The default will be 'warn' in Python 3.12-3.13, and change to 'data' in Python 3.14.

The corresponding functions will be available as tarfile.fully_trusted_policy(), tarfile.tar_policy(), etc, so they can be easily used in custom policies.

A new exception, PolicyError, will be added. It’ll have several new subclasses: one for each of the refusal reasons above. PolicyError’s member attribute will contain the relevant TarInfo.

In the lists above, “refusing" to extract a file means that a PolicyError will be raised. If the TarFile.errorlevel is 1 or more, this will abort the extraction. With errorlevel=0, the error will be logged and the member will be ignored, but extraction will continue.
Note that extractall() may leave the archive partially extracted; it is the user’s responsibility to clean up.

(The default errorlevel is currently 1, not 0 as the documentation says. The docs will be fixed.)

A new method, TarInfo.apply_policy(self, policy=...), will raise PolicyError or return a (possibly modified) TarInfo to be extracted.
The docs will warn that calling this for all members does not do a “dry run” extraction (previously extracted files might make changes on disk that affect later members, e.g. set up symlinks).

Introspection

The module will get new constants DEFAULT_POLICY (name of the default policy, i.e. 'warn' for now) and POLICIES (a dict of available policy values).
Users are encouraged to look for these, rather than the Python version, to check whether policy is supported.
Applications and system integrators may wish to change DEFAULT_POLICY to suit their requirements.

Hints for further verification

Even with the proposed changes, tarfile will not be suited for extracting untrusted file without prior inspection. Among other issues, the proposed policies don’t prevent denial-of-service attacks. Users should do additional checks.

New docs will tell users to consider:

• extracting to a new empty directory,
• checking filenames against an allow-list of characters (to filter out control characters, confusables, etc.),
• checking that filenames have expected extensions (discouraging files that execute when you “click on them”, and extension-less files like Windows special device names),
• limiting the total size of extracted data, size of individual files, and number of files,
• checking for files that would be shadowed on case-insensitive filesystems.

Also, the docs will note that:

• tar files commonly contain multiple versions of the same file: later ones are expected to overwrite earlier ones on extraction.
• tarfile does not protect against issues with “live” data, e.g. an attacker tinkering with the destination directory while extraction (or adding) is going on (see GNU tar manual for more info)

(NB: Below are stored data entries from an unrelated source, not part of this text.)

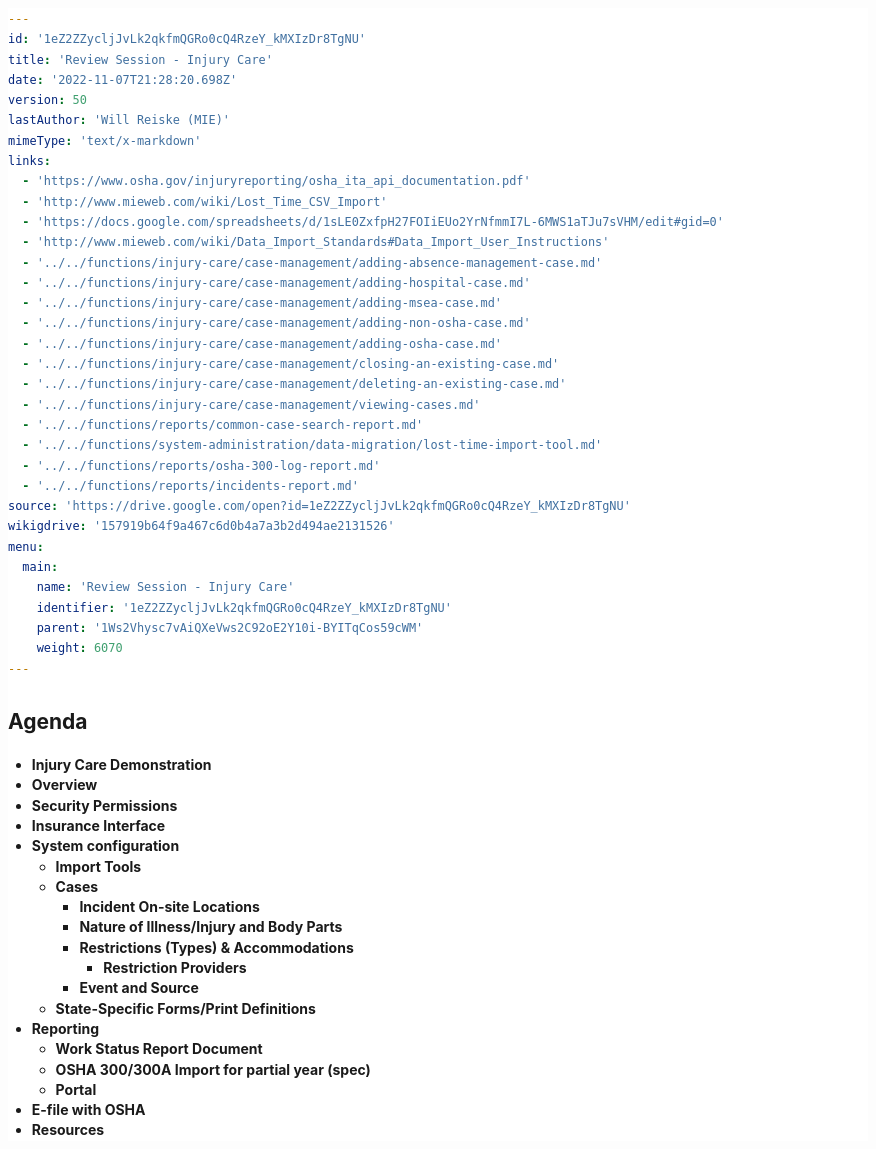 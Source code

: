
 ```yaml
---
id: '1eZ2ZZycljJvLk2qkfmQGRo0cQ4RzeY_kMXIzDr8TgNU'
title: 'Review Session - Injury Care'
date: '2022-11-07T21:28:20.698Z'
version: 50
lastAuthor: 'Will Reiske (MIE)'
mimeType: 'text/x-markdown'
links:
  - 'https://www.osha.gov/injuryreporting/osha_ita_api_documentation.pdf'
  - 'http://www.mieweb.com/wiki/Lost_Time_CSV_Import'
  - 'https://docs.google.com/spreadsheets/d/1sLE0ZxfpH27FOIiEUo2YrNfmmI7L-6MWS1aTJu7sVHM/edit#gid=0'
  - 'http://www.mieweb.com/wiki/Data_Import_Standards#Data_Import_User_Instructions'
  - '../../functions/injury-care/case-management/adding-absence-management-case.md'
  - '../../functions/injury-care/case-management/adding-hospital-case.md'
  - '../../functions/injury-care/case-management/adding-msea-case.md'
  - '../../functions/injury-care/case-management/adding-non-osha-case.md'
  - '../../functions/injury-care/case-management/adding-osha-case.md'
  - '../../functions/injury-care/case-management/closing-an-existing-case.md'
  - '../../functions/injury-care/case-management/deleting-an-existing-case.md'
  - '../../functions/injury-care/case-management/viewing-cases.md'
  - '../../functions/reports/common-case-search-report.md'
  - '../../functions/system-administration/data-migration/lost-time-import-tool.md'
  - '../../functions/reports/osha-300-log-report.md'
  - '../../functions/reports/incidents-report.md'
source: 'https://drive.google.com/open?id=1eZ2ZZycljJvLk2qkfmQGRo0cQ4RzeY_kMXIzDr8TgNU'
wikigdrive: '157919b64f9a467c6d0b4a7a3b2d494ae2131526'
menu:
  main:
    name: 'Review Session - Injury Care'
    identifier: '1eZ2ZZycljJvLk2qkfmQGRo0cQ4RzeY_kMXIzDr8TgNU'
    parent: '1Ws2Vhysc7vAiQXeVws2C92oE2Y10i-BYITqCos59cWM'
    weight: 6070
---
```

## Agenda  

* <strong>Injury Care Demonstration</strong>
* <strong>Overview</strong>
* <strong>Security Permissions</strong>
* <strong>Insurance Interface</strong>
* <strong>System configuration</strong>
   * <strong>Import Tools</strong>
   * <strong>Cases</strong>
      * <strong>Incident On-site Locations</strong>
      * <strong>Nature of Illness/Injury and Body Parts</strong>
      * <strong>Restrictions (Types) & Accommodations</strong>
         * <strong>Restriction Providers</strong>
      * <strong>Event and Source</strong>
   * <strong>State-Specific Forms/Print Definitions</strong>
* <strong>Reporting</strong>
   * <strong>Work Status Report Document</strong>
   * <strong>OSHA 300/300A Import for partial year (spec)</strong>
   * <strong>Portal</strong>
* <strong>E-file with OSHA</strong>
* <strong>Resources</strong>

This list is not comprehensive, but the documentation is a good place to collect such general tips. It can be moved into a separate document if grows too long or if it needs to be consolidated with zipfile or shutil (which is out of scope for this proposal).

Shutil

shutil.unpack_archive will use tarfile’s default policy: 'warn' for a deprecation period, then 'data'.

Rejected ideas

SafeTarFile

An initial idea from Lars Gustäbel was to provide a separate class that implements security checks (tarfile: Traversal attack vulnerability · Issue #65308 · python/cpython · GitHub). There are two major issues with this approach:

• The name is misleading. General achive operations can never be made “safe” from all kinds of unwanted behavior, without impacting legitimate use cases.
• It does not solve the problem of unsafe defaults.

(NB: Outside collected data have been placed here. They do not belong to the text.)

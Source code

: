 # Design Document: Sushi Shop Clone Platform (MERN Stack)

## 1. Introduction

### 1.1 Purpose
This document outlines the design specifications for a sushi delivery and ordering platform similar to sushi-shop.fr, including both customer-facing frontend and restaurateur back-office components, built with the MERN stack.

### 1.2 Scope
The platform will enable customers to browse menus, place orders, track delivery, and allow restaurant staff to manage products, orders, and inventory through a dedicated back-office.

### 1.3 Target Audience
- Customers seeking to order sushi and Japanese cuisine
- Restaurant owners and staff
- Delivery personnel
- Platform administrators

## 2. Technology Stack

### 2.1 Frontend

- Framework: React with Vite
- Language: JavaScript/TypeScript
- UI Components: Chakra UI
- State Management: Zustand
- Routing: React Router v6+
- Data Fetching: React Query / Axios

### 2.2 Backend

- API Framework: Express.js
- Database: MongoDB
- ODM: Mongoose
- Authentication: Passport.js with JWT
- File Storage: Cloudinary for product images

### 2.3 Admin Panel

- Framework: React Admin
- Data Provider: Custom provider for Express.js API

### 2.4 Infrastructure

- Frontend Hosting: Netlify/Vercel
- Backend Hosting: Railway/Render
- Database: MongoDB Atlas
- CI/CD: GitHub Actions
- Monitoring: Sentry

However, many of the ideas behind SafeTarFile can be used.

Add absolute_path option to tarfile

A minimal change to check the “CVE resolved” box doesn’t go far enough to protect the unaware, nor to empower the dilligent and curious.

Thanks

This proposal is based on prior work and discussions by many people, in particular Lars Gustäbel, Larry Hastings, Joachim Wagner, Jan Matejek, Jakub Wilk, Daniel Garcia, Lumír Balhar, and many others.